> _Goal of the exercise_:
From the records below, output exactly the lines running from the line containing "This document defines" through the line containing "alerts, and UI", and no others.

Collected data
▬▬▬
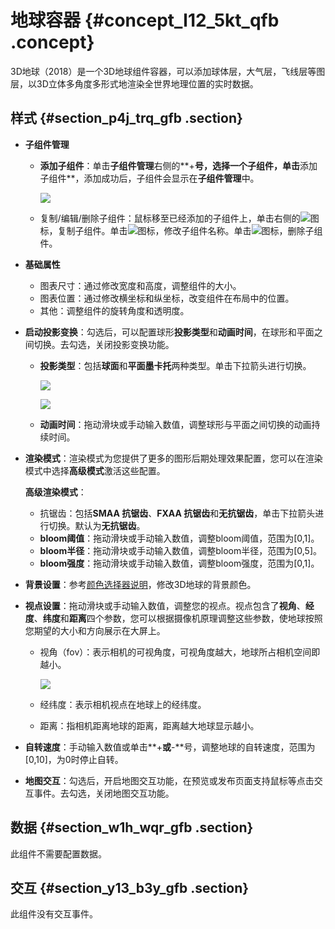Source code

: # 地球容器 {#concept_l12_5kt_qfb .concept}

3D地球（2018）是一个3D地球组件容器，可以添加球体层，大气层，飞线层等图层，以3D立体多角度多形式地渲染全世界地理位置的实时数据。

## 样式 {#section_p4j_trq_gfb .section}

-   **子组件管理**
    -   **添加子组件**：单击**子组件管理**右侧的**+**号，选择一个子组件，单击**添加子组件**，添加成功后，子组件会显示在**子组件管理**中。

        ![](http://static-aliyun-doc.oss-cn-hangzhou.aliyuncs.com/assets/img/41446/154174459721424_zh-CN.png)

    -   复制/编辑/删除子组件：鼠标移至已经添加的子组件上，单击右侧的![](http://static-aliyun-doc.oss-cn-hangzhou.aliyuncs.com/assets/img/41446/154174459721428_zh-CN.png)图标，复制子组件。单击![](http://static-aliyun-doc.oss-cn-hangzhou.aliyuncs.com/assets/img/41446/154174459721429_zh-CN.png)图标，修改子组件名称。单击![](http://static-aliyun-doc.oss-cn-hangzhou.aliyuncs.com/assets/img/41446/154174459721430_zh-CN.png)图标，删除子组件。
-   **基础属性**

    -   图表尺寸：通过修改宽度和高度，调整组件的大小。
    -   图表位置：通过修改横坐标和纵坐标，改变组件在布局中的位置。
    -   其他：调整组件的旋转角度和透明度。
-   **启动投影变换**：勾选后，可以配置球形**投影类型**和**动画时间**，在球形和平面之间切换。去勾选，关闭投影变换功能。
    -   **投影类型**：包括**球面**和**平面墨卡托**两种类型。单击下拉箭头进行切换。

        ![](http://static-aliyun-doc.oss-cn-hangzhou.aliyuncs.com/assets/img/41446/154174459721434_zh-CN.png)

        ![](http://static-aliyun-doc.oss-cn-hangzhou.aliyuncs.com/assets/img/41446/154174459721435_zh-CN.png)

    -   **动画时间**：拖动滑块或手动输入数值，调整球形与平面之间切换的动画持续时间。
-   **渲染模式**：渲染模式为您提供了更多的图形后期处理效果配置，您可以在渲染模式中选择**高级模式**激活这些配置。

    **高级渲染模式**：

    -   抗锯齿：包括**SMAA 抗锯齿**、**FXAA 抗锯齿**和**无抗锯齿**，单击下拉箭头进行切换。默认为**无抗锯齿**。
    -   **bloom阈值**：拖动滑块或手动输入数值，调整bloom阈值，范围为\[0,1\]。
    -   **bloom半径**：拖动滑块或手动输入数值，调整bloom半径，范围为\[0,5\]。
    -   **bloom强度**：拖动滑块或手动输入数值，调整bloom强度，范围为\[0,1\]。
-   **背景设置**：参考[颜色选择器说明](cn.zh-CN/用户指南/管理组件/设置组件样式/配置项说明.md#section_kdw_vj4_t2b)，修改3D地球的背景颜色。
-   **视点设置**：拖动滑块或手动输入数值，调整您的视点。视点包含了**视角**、**经度**、**纬度**和**距离**四个参数，您可以根据摄像机原理调整这些参数，使地球按照您期望的大小和方向展示在大屏上。
    -   视角（fov）：表示相机的可视角度，可视角度越大，地球所占相机空间即越小。

        ![](http://static-aliyun-doc.oss-cn-hangzhou.aliyuncs.com/assets/img/41446/154174459721433_zh-CN.png)

    -   经纬度：表示相机视点在地球上的经纬度。
    -   距离：指相机距离地球的距离，距离越大地球显示越小。
-   **自转速度**：手动输入数值或单击**+**或**-**号，调整地球的自转速度，范围为\[0,10\]，为0时停止自转。
-   **地图交互**：勾选后，开启地图交互功能，在预览或发布页面支持鼠标等点击交互事件。去勾选，关闭地图交互功能。

## 数据 {#section_w1h_wqr_gfb .section}

此组件不需要配置数据。

## 交互 {#section_y13_b3y_gfb .section}

此组件没有交互事件。

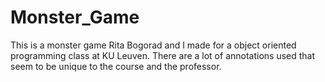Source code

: # Monster_Game
This is a monster game Rita Bogorad and I made for a object oriented programming class at KU Leuven. There are a lot of annotations used that seem to be unique to the course and the professor.

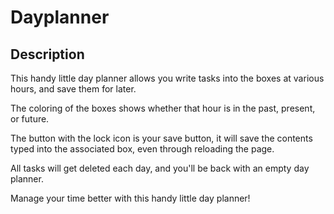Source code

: # Dayplanner

## Description 

This handy little day planner allows you write tasks into the boxes at various hours, and save them for later.

The coloring of the boxes shows whether that hour is in the past, present, or future.

The button with the lock icon is your save button, it will save the contents typed into the associated box, even through reloading the page.

All tasks will get deleted each day, and you'll be back with an empty day planner.

Manage your time better with this handy little day planner!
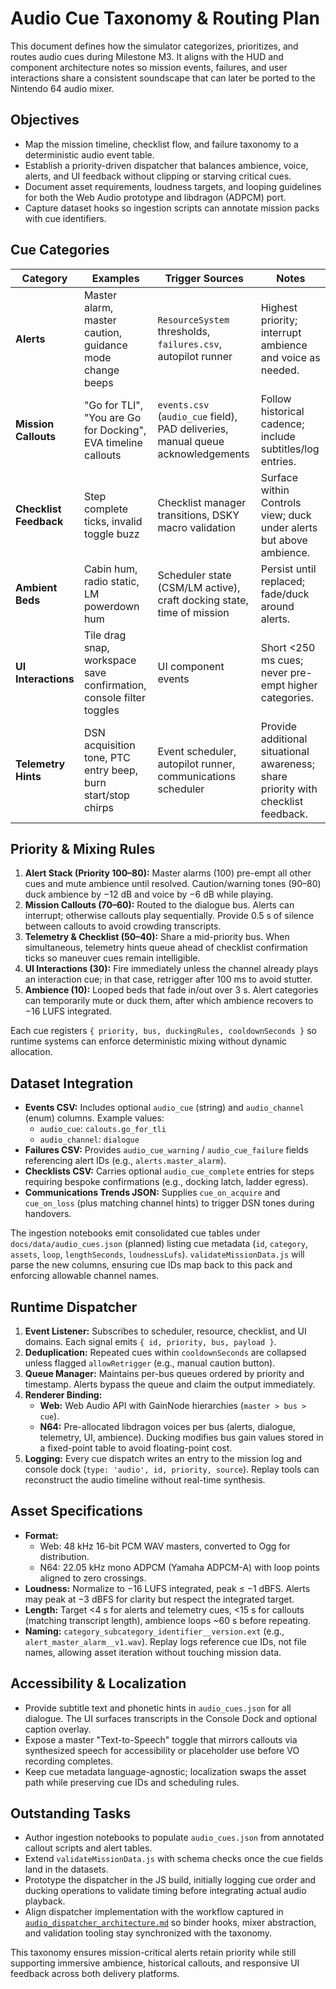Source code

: # Audio Cue Taxonomy & Routing Plan

This document defines how the simulator categorizes, prioritizes, and
routes audio cues during Milestone M3. It aligns with the HUD and
component architecture notes so mission events, failures, and user
interactions share a consistent soundscape that can later be ported to
the Nintendo 64 audio mixer.

## Objectives

- Map the mission timeline, checklist flow, and failure taxonomy to a
  deterministic audio event table.
- Establish a priority-driven dispatcher that balances ambience, voice,
  alerts, and UI feedback without clipping or starving critical cues.
- Document asset requirements, loudness targets, and looping guidelines
  for both the Web Audio prototype and libdragon (ADPCM) port.
- Capture dataset hooks so ingestion scripts can annotate mission packs
  with cue identifiers.

## Cue Categories

| Category | Examples | Trigger Sources | Notes |
| --- | --- | --- | --- |
| **Alerts** | Master alarm, master caution, guidance mode change beeps | `ResourceSystem` thresholds, `failures.csv`, autopilot runner | Highest priority; interrupt ambience and voice as needed. |
| **Mission Callouts** | "Go for TLI", "You are Go for Docking", EVA timeline callouts | `events.csv` (`audio_cue` field), PAD deliveries, manual queue acknowledgements | Follow historical cadence; include subtitles/log entries. |
| **Checklist Feedback** | Step complete ticks, invalid toggle buzz | Checklist manager transitions, DSKY macro validation | Surface within Controls view; duck under alerts but above ambience. |
| **Ambient Beds** | Cabin hum, radio static, LM powerdown hum | Scheduler state (CSM/LM active), craft docking state, time of mission | Persist until replaced; fade/duck around alerts. |
| **UI Interactions** | Tile drag snap, workspace save confirmation, console filter toggles | UI component events | Short <250 ms cues; never pre-empt higher categories. |
| **Telemetry Hints** | DSN acquisition tone, PTC entry beep, burn start/stop chirps | Event scheduler, autopilot runner, communications scheduler | Provide additional situational awareness; share priority with checklist feedback. |

## Priority & Mixing Rules

1. **Alert Stack (Priority 100–80):** Master alarms (100) pre-empt all
   other cues and mute ambience until resolved. Caution/warning tones
   (90–80) duck ambience by −12 dB and voice by −6 dB while playing.
2. **Mission Callouts (70–60):** Routed to the dialogue bus. Alerts can
   interrupt; otherwise callouts play sequentially. Provide 0.5 s of
   silence between callouts to avoid crowding transcripts.
3. **Telemetry & Checklist (50–40):** Share a mid-priority bus. When
   simultaneous, telemetry hints queue ahead of checklist confirmation
   ticks so maneuver cues remain intelligible.
4. **UI Interactions (30):** Fire immediately unless the channel already
   plays an interaction cue; in that case, retrigger after 100 ms to avoid
   stutter.
5. **Ambience (10):** Looped beds that fade in/out over 3 s. Alert
   categories can temporarily mute or duck them, after which ambience
   recovers to −16 LUFS integrated.

Each cue registers `{ priority, bus, duckingRules, cooldownSeconds }` so
runtime systems can enforce deterministic mixing without dynamic
allocation.

## Dataset Integration

- **Events CSV:** Includes optional `audio_cue` (string) and `audio_channel`
  (enum) columns. Example values:
  - `audio_cue`: `calouts.go_for_tli`
  - `audio_channel`: `dialogue`
- **Failures CSV:** Provides `audio_cue_warning` / `audio_cue_failure`
  fields referencing alert IDs (e.g., `alerts.master_alarm`).
- **Checklists CSV:** Carries optional `audio_cue_complete` entries for steps requiring
  bespoke confirmations (e.g., docking latch, ladder egress).
- **Communications Trends JSON:** Supplies `cue_on_acquire` and
  `cue_on_loss` (plus matching channel hints) to trigger DSN tones during handovers.

The ingestion notebooks emit consolidated cue tables under
`docs/data/audio_cues.json` (planned) listing cue metadata
(`id`, `category`, `assets`, `loop`, `lengthSeconds`, `loudnessLufs`).
`validateMissionData.js` will parse the new columns, ensuring cue IDs map
back to this pack and enforcing allowable channel names.

## Runtime Dispatcher

1. **Event Listener:** Subscribes to scheduler, resource, checklist, and
   UI domains. Each signal emits `{ id, priority, bus, payload }`.
2. **Deduplication:** Repeated cues within `cooldownSeconds` are collapsed
   unless flagged `allowRetrigger` (e.g., manual caution button).
3. **Queue Manager:** Maintains per-bus queues ordered by priority and
   timestamp. Alerts bypass the queue and claim the output immediately.
4. **Renderer Binding:**
   - **Web:** Web Audio API with GainNode hierarchies (`master > bus > cue`).
   - **N64:** Pre-allocated libdragon voices per bus (alerts, dialogue,
     telemetry, UI, ambience). Ducking modifies bus gain values stored in
     a fixed-point table to avoid floating-point cost.
5. **Logging:** Every cue dispatch writes an entry to the mission log and
   console dock (`type: 'audio', id, priority, source`). Replay tools can
   reconstruct the audio timeline without real-time synthesis.

## Asset Specifications

- **Format:**
  - Web: 48 kHz 16-bit PCM WAV masters, converted to Ogg for distribution.
  - N64: 22.05 kHz mono ADPCM (Yamaha ADPCM-A) with loop points aligned to
    zero crossings.
- **Loudness:** Normalize to −16 LUFS integrated, peak ≤ −1 dBFS. Alerts
  may peak at −3 dBFS for clarity but respect the integrated target.
- **Length:** Target <4 s for alerts and telemetry cues, <15 s for callouts
  (matching transcript length), ambience loops ~60 s before repeating.
- **Naming:** `category_subcategory_identifier__version.ext` (e.g.,
  `alert_master_alarm__v1.wav`). Replay logs reference cue IDs, not file
  names, allowing asset iteration without touching mission data.

## Accessibility & Localization

- Provide subtitle text and phonetic hints in `audio_cues.json` for all
  dialogue. The UI surfaces transcripts in the Console Dock and optional
  caption overlay.
- Expose a master "Text-to-Speech" toggle that mirrors callouts via
  synthesized speech for accessibility or placeholder use before VO
  recording completes.
- Keep cue metadata language-agnostic; localization swaps the asset path
  while preserving cue IDs and scheduling rules.

## Outstanding Tasks

- Author ingestion notebooks to populate `audio_cues.json` from annotated
  callout scripts and alert tables.
- Extend `validateMissionData.js` with schema checks once the cue fields
  land in the datasets.
- Prototype the dispatcher in the JS build, initially logging cue order
  and ducking operations to validate timing before integrating actual audio
  playback.
- Align dispatcher implementation with the workflow captured in
  [`audio_dispatcher_architecture.md`](audio_dispatcher_architecture.md) so
  binder hooks, mixer abstraction, and validation tooling stay synchronized
  with the taxonomy.

This taxonomy ensures mission-critical alerts retain priority while still
supporting immersive ambience, historical callouts, and responsive UI
feedback across both delivery platforms.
▬▬▬
> _Result_:
This document defines how the simulator categorizes, prioritizes, and
routes audio cues during Milestone M3. It aligns with the HUD and
component architecture notes so mission events, failures, and user
interactions share a consistent soundscape that can later be ported to
the Nintendo 64 audio mixer.

## Objectives

- Map the mission timeline, checklist flow, and failure taxonomy to a
  deterministic audio event table.
- Establish a priority-driven dispatcher that balances ambience, voice,
  alerts, and UI feedback without clipping or starving critical cues.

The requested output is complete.